Собинка из-за стола, кулаки сжавши, встал. Ровно ветром сдуло Авдюшку!
Спросила Катя печально:
— Неужто всегда так будет?
— Одолели ордынских ханов, — сказал Собинка. — Авось и до своих жирных и брюхатых доберёмся!
— Хорошо бы… — сказала Катя.
При разговоре об Орде всегда делается грустной Катя. Памятны ей годы горького полона. И смерть мамки. И гибель безвинного отца.
Знали в Москве: убит был вскоре после угорского стояния хан Ахмат. Своими же сородичами. Но рыскали по степи его сыновья. Бывший Катин хозяин и владелец — царевич Муртоза — среди них. И об этом тоже было известно.
Дед Михей словно прочитал Катины мысли.
— Не горюй, девочка! — сказал. — Прошлого, вестимо, не поправишь. Но ордынская власть над нами кончилась. Не вернётся более. И то великая радость!
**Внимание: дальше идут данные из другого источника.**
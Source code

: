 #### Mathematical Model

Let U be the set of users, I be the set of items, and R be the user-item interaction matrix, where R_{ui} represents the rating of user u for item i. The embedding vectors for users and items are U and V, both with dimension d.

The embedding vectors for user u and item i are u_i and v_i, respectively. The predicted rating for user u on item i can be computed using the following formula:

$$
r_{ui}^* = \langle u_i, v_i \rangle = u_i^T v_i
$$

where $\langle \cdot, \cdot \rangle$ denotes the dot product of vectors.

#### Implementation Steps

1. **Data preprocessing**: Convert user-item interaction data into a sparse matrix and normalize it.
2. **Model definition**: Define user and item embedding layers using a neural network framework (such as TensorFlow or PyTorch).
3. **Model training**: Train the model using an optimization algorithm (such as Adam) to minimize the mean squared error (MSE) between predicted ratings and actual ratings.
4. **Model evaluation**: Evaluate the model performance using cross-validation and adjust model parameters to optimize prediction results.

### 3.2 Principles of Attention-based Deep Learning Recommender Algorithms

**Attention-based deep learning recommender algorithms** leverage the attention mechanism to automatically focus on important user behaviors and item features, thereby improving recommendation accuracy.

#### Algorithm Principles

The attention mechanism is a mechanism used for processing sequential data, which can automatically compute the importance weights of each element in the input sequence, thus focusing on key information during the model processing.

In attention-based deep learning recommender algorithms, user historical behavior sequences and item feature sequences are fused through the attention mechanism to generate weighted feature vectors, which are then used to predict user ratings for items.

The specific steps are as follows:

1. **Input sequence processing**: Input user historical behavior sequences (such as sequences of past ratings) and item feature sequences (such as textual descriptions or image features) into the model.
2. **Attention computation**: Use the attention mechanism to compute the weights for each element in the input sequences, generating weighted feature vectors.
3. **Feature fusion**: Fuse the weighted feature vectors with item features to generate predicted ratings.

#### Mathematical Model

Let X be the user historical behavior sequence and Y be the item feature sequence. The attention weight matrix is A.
Прав оказался дед Михей Глазов, московский плотник.
Предстояли впереди жестокие битвы. Крови немало было пролито, мук принято. Но никогда более Русь не платила унизительного ордынского выхода-дани, не была более под властью монголо-татарских ханов.
Всему этому положили конец военные действия осенью 1480 года на Угре.